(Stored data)
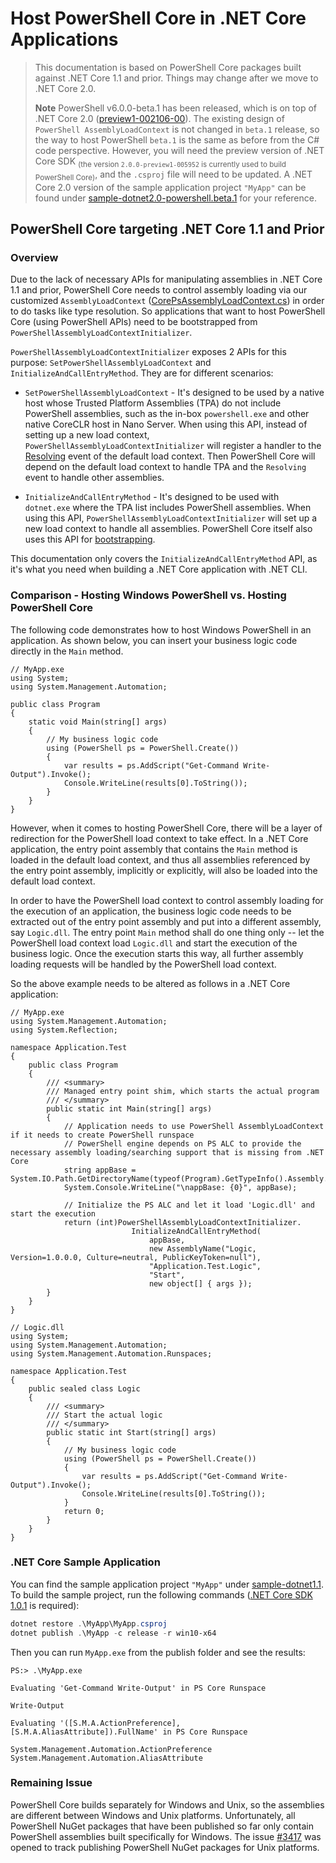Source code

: # Host PowerShell Core in .NET Core Applications

> This documentation is based on PowerShell Core packages built against .NET Core 1.1 and prior.
> Things may change after we move to .NET Core 2.0.
>
> **Note** PowerShell v6.0.0-beta.1 has been released, which is on top of .NET Core 2.0 ([preview1-002106-00][netcoreapp20-preview1]).
> The existing design of `PowerShell AssemblyLoadContext` is not changed in `beta.1` release,
> so the way to host PowerShell `beta.1` is the same as before from the C# code perspective.
> However, you will need the preview version of .NET Core SDK <sub>(the version `2.0.0-preview1-005952` is currently used to build PowerShell Core)</sub>,
> and the `.csproj` file will need to be updated.
> A .NET Core 2.0 version of the sample application project `"MyApp"` can be found under [sample-dotnet2.0-powershell.beta.1](./sample-dotnet2.0-powershell.beta.1) for your reference.

[netcoreapp20-preview1]: https://dotnet.myget.org/feed/dotnet-core/package/nuget/Microsoft.NETCore.App/2.0.0-preview1-002106-00

## PowerShell Core targeting .NET Core 1.1 and Prior

### Overview

Due to the lack of necessary APIs for manipulating assemblies in .NET Core 1.1 and prior,
PowerShell Core needs to control assembly loading via our customized `AssemblyLoadContext` ([CorePsAssemblyLoadContext.cs][]) in order to do tasks like type resolution.
So applications that want to host PowerShell Core (using PowerShell APIs) need to be bootstrapped from `PowerShellAssemblyLoadContextInitializer`.

`PowerShellAssemblyLoadContextInitializer` exposes 2 APIs for this purpose:
`SetPowerShellAssemblyLoadContext` and `InitializeAndCallEntryMethod`.
They are for different scenarios:

- `SetPowerShellAssemblyLoadContext` - It's designed to be used by a native host
whose Trusted Platform Assemblies (TPA) do not include PowerShell assemblies,
such as the in-box `powershell.exe` and other native CoreCLR host in Nano Server.
When using this API, instead of setting up a new load context,
`PowerShellAssemblyLoadContextInitializer` will register a handler to the [Resolving][] event of the default load context.
Then PowerShell Core will depend on the default load context to handle TPA and the `Resolving` event to handle other assemblies.

- `InitializeAndCallEntryMethod` - It's designed to be used with `dotnet.exe`
where the TPA list includes PowerShell assemblies.
When using this API, `PowerShellAssemblyLoadContextInitializer` will set up a new load context to handle all assemblies.
PowerShell Core itself also uses this API for [bootstrapping][].

This documentation only covers the `InitializeAndCallEntryMethod` API,
as it's what you need when building a .NET Core application with .NET CLI.

### Comparison - Hosting Windows PowerShell vs. Hosting PowerShell Core

The following code demonstrates how to host Windows PowerShell in an application.
As shown below, you can insert your business logic code directly in the `Main` method.

```CSharp
// MyApp.exe
using System;
using System.Management.Automation;

public class Program
{
    static void Main(string[] args)
    {
        // My business logic code
        using (PowerShell ps = PowerShell.Create())
        {
            var results = ps.AddScript("Get-Command Write-Output").Invoke();
            Console.WriteLine(results[0].ToString());
        }
    }
}
```

However, when it comes to hosting PowerShell Core, there will be a layer of redirection for the PowerShell load context to take effect.
In a .NET Core application, the entry point assembly that contains the `Main` method is loaded in the default load context,
and thus all assemblies referenced by the entry point assembly, implicitly or explicitly, will also be loaded into the default load context.

In order to have the PowerShell load context to control assembly loading for the execution of an application,
the business logic code needs to be extracted out of the entry point assembly and put into a different assembly, say `Logic.dll`.
The entry point `Main` method shall do one thing only -- let the PowerShell load context load `Logic.dll` and start the execution of the business logic.
Once the execution starts this way, all further assembly loading requests will be handled by the PowerShell load context.

So the above example needs to be altered as follows in a .NET Core application:

```CSharp
// MyApp.exe
using System.Management.Automation;
using System.Reflection;

namespace Application.Test
{
    public class Program
    {
        /// <summary>
        /// Managed entry point shim, which starts the actual program
        /// </summary>
        public static int Main(string[] args)
        {
            // Application needs to use PowerShell AssemblyLoadContext if it needs to create PowerShell runspace
            // PowerShell engine depends on PS ALC to provide the necessary assembly loading/searching support that is missing from .NET Core
            string appBase = System.IO.Path.GetDirectoryName(typeof(Program).GetTypeInfo().Assembly.Location);
            System.Console.WriteLine("\nappBase: {0}", appBase);

            // Initialize the PS ALC and let it load 'Logic.dll' and start the execution
            return (int)PowerShellAssemblyLoadContextInitializer.
                           InitializeAndCallEntryMethod(
                               appBase,
                               new AssemblyName("Logic, Version=1.0.0.0, Culture=neutral, PublicKeyToken=null"),
                               "Application.Test.Logic",
                               "Start",
                               new object[] { args });
        }
    }
}

// Logic.dll
using System;
using System.Management.Automation;
using System.Management.Automation.Runspaces;

namespace Application.Test
{
    public sealed class Logic
    {
        /// <summary>
        /// Start the actual logic
        /// </summary>
        public static int Start(string[] args)
        {
            // My business logic code
            using (PowerShell ps = PowerShell.Create())
            {
                var results = ps.AddScript("Get-Command Write-Output").Invoke();
                Console.WriteLine(results[0].ToString());
            }
            return 0;
        }
    }
}
```

### .NET Core Sample Application

You can find the sample application project `"MyApp"` under [sample-dotnet1.1](./sample-dotnet1.1).
To build the sample project, run the following commands ([.NET Core SDK 1.0.1](https://github.com/dotnet/cli/releases/tag/v1.0.1) is required):

```powershell
dotnet restore .\MyApp\MyApp.csproj
dotnet publish .\MyApp -c release -r win10-x64
```

Then you can run `MyApp.exe` from the publish folder and see the results:

```
PS:> .\MyApp.exe

Evaluating 'Get-Command Write-Output' in PS Core Runspace

Write-Output

Evaluating '([S.M.A.ActionPreference], [S.M.A.AliasAttribute]).FullName' in PS Core Runspace

System.Management.Automation.ActionPreference
System.Management.Automation.AliasAttribute
```

### Remaining Issue

PowerShell Core builds separately for Windows and Unix, so the assemblies are different between Windows and Unix platforms.
Unfortunately, all PowerShell NuGet packages that have been published so far only contain PowerShell assemblies built specifically for Windows.
The issue [#3417](https://github.com/PowerShell/PowerShell/issues/3417) was opened to track publishing PowerShell NuGet packages for Unix platforms.

[CorePsAssemblyLoadContext.cs]: https://github.com/PowerShell/PowerShell/blob/master/src/Microsoft.PowerShell.CoreCLR.AssemblyLoadContext/CoreCLR/CorePsAssemblyLoadContext.cs
[Resolving]: https://github.com/dotnet/corefx/blob/ec2a6190efa743ab600317f44d757433e44e859b/src/System.Runtime.Loader/ref/System.Runtime.Loader.cs#L35
[bootstrapping]: https://github.com/PowerShell/PowerShell/blob/master/src/powershell/Program.cs#L27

_WORK TO COMPLETE_
Search the data for the string "packages" and copy every line where it appears.

_SOLVED PROBLEM_
> This documentation is based on PowerShell Core packages built against .NET Core 1.1 and prior.
Unfortunately, all PowerShell NuGet packages that have been published so far only contain PowerShell assemblies built specifically for Windows.
The issue [#3417](https://github.com/PowerShell/PowerShell/issues/3417) was opened to track publishing PowerShell NuGet packages for Unix platforms.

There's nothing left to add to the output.